By John Griffith
Follow on Twitter: @JohnPGriffith
Yesterday Sen. Bob Corker (R-Tenn.), Sen. Mark Warner
(D-Va.) and a bipartisan group of cosponsors introduced
a bill that would dissolve Fannie Mae and Freddie Mac and establish a new
system of housing finance in the U.S. This is a significant step in deciding the
future of Fannie and Freddie, who were placed under government conservatorship
almost six years ago.
Here’s how the proposed system would work. Fannie and Freddie would be wound down over a five-year period and replaced with private companies and a new government-owned corporation, called the Federal Mortgage Insurance Corporation or FMIC. The corporation’s mission would be to regulate the entire secondary mortgage market, insure investors against catastrophic losses on qualifying mortgage-backed securities and ensure a liquid and resilient mortgage market.
Click below for more details on the Corker-Warner housing finance reform proposal
How would the Corker-Warner Bill Work?
On the single-family side, privately funded,
government-approved entities would buy qualifying mortgages and package them
into securities, much like what Fannie and Freddie do today. Other privately
funded, government-approved entities would then insure timely payment of
principal and interest on those securities—another role Fannie and Freddie play
If the security meets a few basic requirements, issuers would then have the option to purchase reinsurance against catastrophic risk from the FMIC. The government guarantee would only be available on securities made up of safe mortgages—defined by the recent “Qualified Mortgage” rule and an additional five-percent down payment requirement—and the guarantee would only cover up to 90 percent of the security’s value. The remaining 10 percent must be covered by private sources, except in times of crisis.
The FMIC would charge an appropriate fee to cover expected losses, plus a capital buffer of 2.5 percent. Fees would be kept in a Mortgage Insurance Fund to handle incoming claims, backed by the full faith and credit of the U.S. government.
The FMIC would also set rules for the entire secondary mortgage market and manage a single platform for the issuance and management of all FMIC-backed securities. In exchange, it would charge a 5 basis point fee on all FMIC-backed securities to fund affordable housing initiatives through the Housing Trust Fund and Capital Magnet Fund. All affordable housing goals would be eliminated.
The multifamily system would function a little differently. Instead of winding down Fannie’s and Freddie’s multifamily business—both of which have remained steadily profitable since the crisis began—the bill simply transfers this business to FMIC. The bill authorizes the FMIC to purchase, securitize and guarantee multifamily mortgages—for a fee, of course—backed by the full faith and credit of the U.S. government.

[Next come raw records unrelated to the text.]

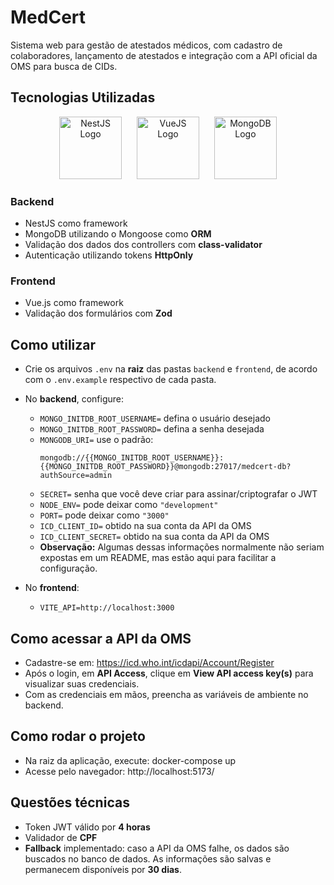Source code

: # MedCert

Sistema web para gestão de atestados médicos, com cadastro de colaboradores, lançamento de atestados e integração com a API oficial da OMS para busca de CIDs.

## Tecnologias Utilizadas
<p align="center">
  <img src="https://nestjs.com/img/logo_text.svg" height="100" alt="NestJS Logo" style="margin-right: 20px;" />
  <img src="https://vuejs.org/images/logo.png" height="100" alt="VueJS Logo" style="margin-right: 20px;" />
  <img src="https://upload.wikimedia.org/wikipedia/commons/9/93/MongoDB_Logo.svg" height="100" alt="MongoDB Logo" />
</p>

### Backend
- NestJS como framework
- MongoDB utilizando o Mongoose como **ORM**
- Validação dos dados dos controllers com **class-validator**
- Autenticação utilizando tokens **HttpOnly**

### Frontend
- Vue.js como framework
- Validação dos formulários com **Zod**

## Como utilizar

- Crie os arquivos `.env` na **raiz** das pastas `backend` e `frontend`, de acordo com o `.env.example` respectivo de cada pasta.

- No **backend**, configure:
  - `MONGO_INITDB_ROOT_USERNAME=` defina o usuário desejado
  - `MONGO_INITDB_ROOT_PASSWORD=` defina a senha desejada
  - `MONGODB_URI=` use o padrão:
    ```
    mongodb://{{MONGO_INITDB_ROOT_USERNAME}}:{{MONGO_INITDB_ROOT_PASSWORD}}@mongodb:27017/medcert-db?authSource=admin
    ```
  - `SECRET=` senha que você deve criar para assinar/criptografar o JWT
  - `NODE_ENV=` pode deixar como `"development"`
  - `PORT=` pode deixar como `"3000"`
  - `ICD_CLIENT_ID=` obtido na sua conta da API da OMS
  - `ICD_CLIENT_SECRET=` obtido na sua conta da API da OMS  
  - **Observação:** Algumas dessas informações normalmente não seriam expostas em um README, mas estão aqui para facilitar a configuração.

- No **frontend**:
  - `VITE_API=http://localhost:3000`

## Como acessar a API da OMS

- Cadastre-se em: https://icd.who.int/icdapi/Account/Register  
- Após o login, em **API Access**, clique em **View API access key(s)** para visualizar suas credenciais.  
- Com as credenciais em mãos, preencha as variáveis de ambiente no backend.

## Como rodar o projeto

- Na raiz da aplicação, execute: docker-compose up
- Acesse pelo navegador: http://localhost:5173/

## Questões técnicas

- Token JWT válido por **4 horas**
- Validador de **CPF**
- **Fallback** implementado: caso a API da OMS falhe, os dados são buscados no banco de dados. As informações são salvas e permanecem disponíveis por **30 dias**.

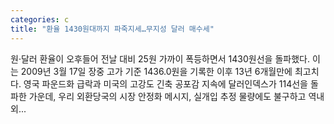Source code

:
 ```yaml
---
categories: c
title: "환율 1430원대까지 파죽지세…무지성 달러 매수세"
---
```

 원·달러 환율이 오후들어 전날 대비 25원 가까이 폭등하면서 1430원선을 돌파했다. 이는 2009년 3월 17일 장중 고가 기준 1436.0원을 기록한 이후 13년 6개월만에 최고치다. 영국 파운드화 급락과 미국의 고강도 긴축 공포감 지속에 달러인덱스가 114선을 돌파한 가운데, 우리 외환당국의 시장 안정화 메시지, 실개입 추정 물량에도 불구하고 역내외...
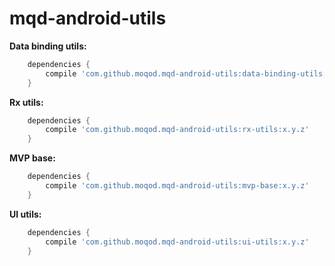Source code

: # mqd-android-utils

**Data binding utils:**

```gradle
    dependencies {
        compile 'com.github.moqod.mqd-android-utils:data-binding-utils:x.y.z'
    }
```

**Rx utils:**

```gradle
    dependencies {
        compile 'com.github.moqod.mqd-android-utils:rx-utils:x.y.z'
    }
```
**MVP base:**

```gradle
    dependencies {
        compile 'com.github.moqod.mqd-android-utils:mvp-base:x.y.z'
    }
```

**UI utils:**

```gradle
    dependencies {
        compile 'com.github.moqod.mqd-android-utils:ui-utils:x.y.z'
    }
```
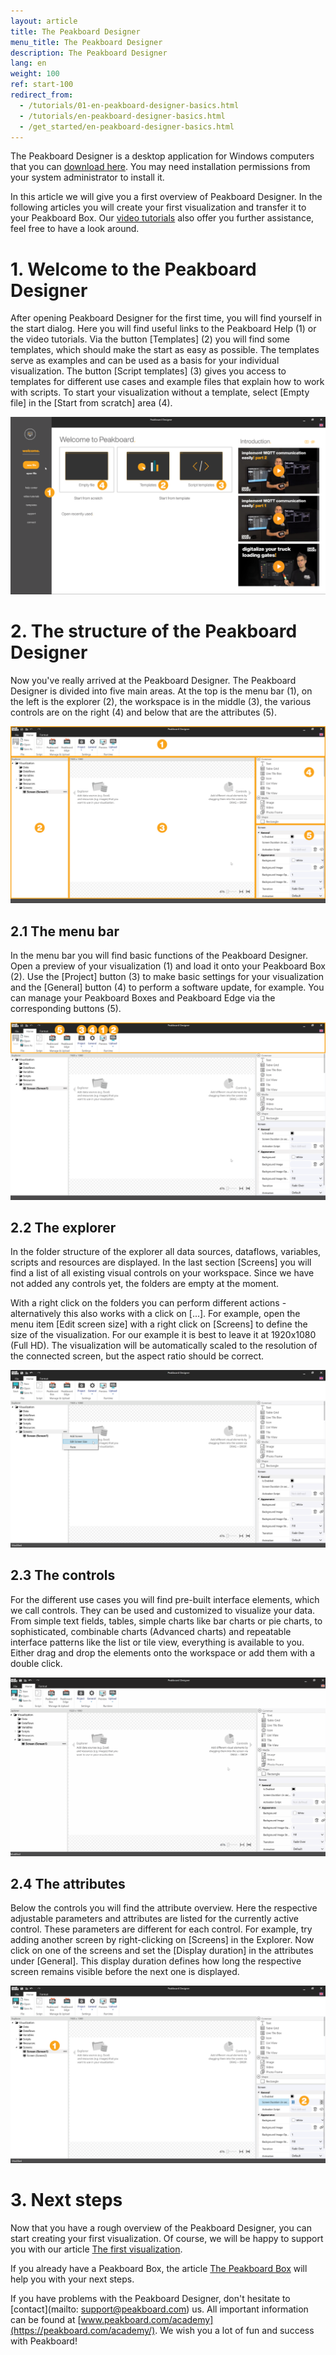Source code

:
```yaml
---
layout: article
title: The Peakboard Designer  
menu_title: The Peakboard Designer  
description: The Peakboard Designer  
lang: en
weight: 100
ref: start-100
redirect_from:
  - /tutorials/01-en-peakboard-designer-basics.html
  - /tutorials/en-peakboard-designer-basics.html
  - /get_started/en-peakboard-designer-basics.html
---
```


The Peakboard Designer is a desktop application for Windows computers that you can [download here](https://peakboard.com/en/peakboard-designer/?utm_source=HelpCenter&utm_medium=Link&utm_campaign=GetStarted_Article).
You may need installation permissions from your system administrator to install it.

In this article we will give you a first overview of Peakboard Designer. In the following articles you will create your first visualization and transfer it to your Peakboard Box.
Our [video tutorials](/tutorials/en-video-overview.html) also offer you further assistance, feel free to have a look around.

# 1. Welcome to the Peakboard Designer

After opening Peakboard Designer for the first time, you will find yourself in the start dialog.
Here you will find useful links to the Peakboard Help (1) or the video tutorials.
Via the button [Templates] (2) you will find some templates, which should make the start as easy as possible.
The templates serve as examples and can be used as a basis for your individual visualization.
The button [Script templates] (3) gives you access to templates for different use cases and example files that explain how to work with scripts.
To start your visualization without a template, select [Empty file] in the [Start from scratch] area (4).

![Peakboard get started dialog](/assets/images/get_started/Peakboard-Designer_start_en.png)

# 2. The structure of the Peakboard Designer

Now you've really arrived at the Peakboard Designer.
The Peakboard Designer is divided into five main areas.
At the top is the menu bar (1), on the left is the explorer (2), the workspace is in the middle (3), the various controls are on the right (4) and below that are the attributes (5).

![Peakboard Designer Overview](/assets/images/get_started/Peakboard-Designer_overview_en.png)

## 2.1 The menu bar 

In the menu bar you will find basic functions of the Peakboard Designer.
Open a preview of your visualization (1) and load it onto your Peakboard Box (2).
Use the [Project] button (3) to make basic settings for your visualization and the [General] button (4) to perform a software update, for example.
You can manage your Peakboard Boxes and Peakboard Edge via the corresponding buttons (5).

![Peakboard Designer Menu Bar](/assets/images/get_started/Peakboard-Designer_menu_en.png)

## 2.2 The explorer

In the folder structure of the explorer all data sources, dataflows, variables, scripts and resources are displayed.
In the last section [Screens] you will find a list of all existing visual controls on your workspace.
Since we have not added any controls yet, the folders are empty at the moment.

With a right click on the folders you can perform different actions - alternatively this also works with a click on [...].
For example, open the menu item [Edit screen size] with a right click on [Screens] to define the size of the visualization.
For our example it is best to leave it at 1920x1080 (Full HD).
The visualization will be automatically scaled to the resolution of the connected screen, but the aspect ratio should be correct.

![Peakboard Designer Explorer](/assets/images/get_started/Peakboard-Designer_explorer_en.png)

## 2.3 The controls 

For the different use cases you will find pre-built interface elements, which we call controls. They can be used and customized to visualize your data.
From simple text fields, tables, simple charts like bar charts or pie charts, to sophisticated, combinable charts (Advanced charts) and repeatable interface patterns like the list or tile view, everything is available to you.
Either drag and drop the elements onto the workspace or add them with a double click.

![Peakboard Designer - Controls](/assets/images/get_started/Peakboard-Designer_controls_en.gif)

## 2.4 The attributes

Below the controls you will find the attribute overview.
Here the respective adjustable parameters and attributes are listed for the currently active control. 
These parameters are different for each control.
For example, try adding another screen by right-clicking on [Screens] in the Explorer. 
Now click on one of the screens and set the [Display duration] in the attributes under [General].
This display duration defines how long the respective screen remains visible before the next one is displayed.

![Peakboard Designer - Attributes](/assets/images/get_started/Peakboard-Designer_attributes_en.png)

# 3. Next steps

Now that you have a rough overview of the Peakboard Designer, you can start creating your first visualization. Of course, we will be happy to support you with our article [The first visualization](https://help.peakboard.com/get_started/en-visualization.html).

If you already have a Peakboard Box, the article [The Peakboard Box](https://help.peakboard.com/get_started/de-peakboard-box.html) will help you with your next steps.

If you have problems with the Peakboard Designer, don't hesitate to [contact](mailto: support@peakboard.com) us.
All important information can be found at [www.peakboard.com/academy](https://peakboard.com/academy/). 
We wish you a lot of fun and success with Peakboard!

The Corker-Warner bill is a promising step forward in the debate over housing finance reform, and it takes many of the necessary steps to ensure a stable, liquid and equitable housing market. Enterprise looks forward to working with members of Congress, the Obama administration and our partners across the country to hone the finer details of the proposal and ensure that any future system supports both sustainable homeownership and affordable rental opportunities.